Axe Dakar-Bamako : 11 camions sénégalais brûlés, le trafic presque à l’arrêt

11 camions sénégalais ont été incendiés ces derniers jours sur l’axe Dakar-Bamako. Depuis le 1er mai, la circulation des poids lourds sur ce corridor commercial est presque à l’arrêt, dans un contexte de forte dégradation sécuritaire sur plusieurs segments du territoire malien.

Cette situation touche directement les transporteurs sénégalais et pèse sur les échanges entre le Sénégal et le Mali. Les pertes recensées concernent trois camions-citernes, trois véhicules arrivant de Côte d’Ivoire, trois camions chargés de marchandises diverses ainsi que deux autres véhicules de fret. Au milieu de ce bilan, des précisions attribuées à Daouda Lo, président de l’Union des routiers du Sénégal, relayées par Senenews, décrivent une succession d’attaques visant des convois commerciaux.

Le contraste est d’autant plus marqué qu’un dispositif d’escorte a été mis en place par l’armée malienne pour sécuriser les cargaisons.

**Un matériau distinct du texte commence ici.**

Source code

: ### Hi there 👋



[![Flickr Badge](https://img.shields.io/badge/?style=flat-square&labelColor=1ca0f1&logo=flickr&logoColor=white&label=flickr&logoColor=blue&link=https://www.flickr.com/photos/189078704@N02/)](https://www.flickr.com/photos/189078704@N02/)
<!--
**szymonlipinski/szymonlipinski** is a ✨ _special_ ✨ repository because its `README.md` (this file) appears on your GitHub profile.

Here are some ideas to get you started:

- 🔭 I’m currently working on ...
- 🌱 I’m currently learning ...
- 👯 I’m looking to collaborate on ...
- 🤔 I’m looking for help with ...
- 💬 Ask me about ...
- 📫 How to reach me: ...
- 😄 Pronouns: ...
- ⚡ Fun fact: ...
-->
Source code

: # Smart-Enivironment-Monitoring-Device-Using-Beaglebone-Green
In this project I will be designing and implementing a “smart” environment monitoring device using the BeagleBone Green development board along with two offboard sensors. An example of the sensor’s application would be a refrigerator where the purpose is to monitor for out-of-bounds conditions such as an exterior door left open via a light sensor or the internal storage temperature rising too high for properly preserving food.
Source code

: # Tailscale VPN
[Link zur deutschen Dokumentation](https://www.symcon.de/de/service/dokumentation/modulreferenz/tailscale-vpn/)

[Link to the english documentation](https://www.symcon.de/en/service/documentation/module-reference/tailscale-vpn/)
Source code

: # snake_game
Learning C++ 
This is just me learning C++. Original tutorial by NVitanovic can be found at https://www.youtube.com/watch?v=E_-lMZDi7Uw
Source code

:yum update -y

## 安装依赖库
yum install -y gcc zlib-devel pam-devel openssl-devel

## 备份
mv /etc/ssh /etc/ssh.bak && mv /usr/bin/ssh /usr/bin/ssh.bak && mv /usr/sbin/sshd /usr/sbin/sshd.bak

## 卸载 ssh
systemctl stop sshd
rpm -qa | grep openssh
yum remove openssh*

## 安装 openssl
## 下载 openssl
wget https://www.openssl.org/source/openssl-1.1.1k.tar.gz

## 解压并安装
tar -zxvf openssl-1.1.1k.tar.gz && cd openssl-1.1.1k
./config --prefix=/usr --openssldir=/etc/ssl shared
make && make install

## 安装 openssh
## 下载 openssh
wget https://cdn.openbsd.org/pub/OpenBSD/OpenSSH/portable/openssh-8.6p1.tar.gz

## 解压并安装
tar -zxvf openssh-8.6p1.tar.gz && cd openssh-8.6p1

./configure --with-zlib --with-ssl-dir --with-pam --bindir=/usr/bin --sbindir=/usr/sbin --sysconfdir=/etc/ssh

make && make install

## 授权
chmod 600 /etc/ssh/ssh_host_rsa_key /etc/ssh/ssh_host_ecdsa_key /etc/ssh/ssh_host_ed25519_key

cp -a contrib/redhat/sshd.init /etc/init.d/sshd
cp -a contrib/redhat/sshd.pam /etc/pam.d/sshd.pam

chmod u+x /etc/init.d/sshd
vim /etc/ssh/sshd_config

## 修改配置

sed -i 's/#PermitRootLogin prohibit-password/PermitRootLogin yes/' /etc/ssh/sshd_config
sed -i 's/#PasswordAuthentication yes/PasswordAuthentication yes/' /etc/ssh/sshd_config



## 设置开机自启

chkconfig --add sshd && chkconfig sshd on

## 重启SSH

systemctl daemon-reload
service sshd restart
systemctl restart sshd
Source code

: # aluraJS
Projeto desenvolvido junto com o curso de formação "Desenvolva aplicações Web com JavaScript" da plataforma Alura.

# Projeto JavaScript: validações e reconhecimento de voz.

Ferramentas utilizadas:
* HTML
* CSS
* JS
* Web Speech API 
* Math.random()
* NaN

Mais cette protection n’a pas empêché de nouvelles attaques. Le week-end dernier, des assaillants auraient, selon les éléments rapportés par Daouda Lo, réussi à séparer un convoi pourtant encadré par des militaires avant de brûler plusieurs camions transportant notamment du fer, du maïs et des produits alimentaires.

Au-delà des véhicules détruits, c’est tout le fonctionnement du corridor qui se retrouve fragilisé. Cet axe reste stratégique pour le commerce entre les deux pays, et le quasi-blocage observé depuis le 1er mai montre que la menace sécuritaire dépasse désormais le seul risque ponctuel pour toucher la circulation même des marchandises.

À ce stade, le texte source ne donne pas d’indication sur une reprise normale du trafic. Il fait surtout apparaître une tension persistante : les mesures de sécurisation existent, mais elles n’ont pas empêché l’incendie de 11 camions sénégalais ni l’arrêt presque total de la circulation sur cet axe vers Bamako.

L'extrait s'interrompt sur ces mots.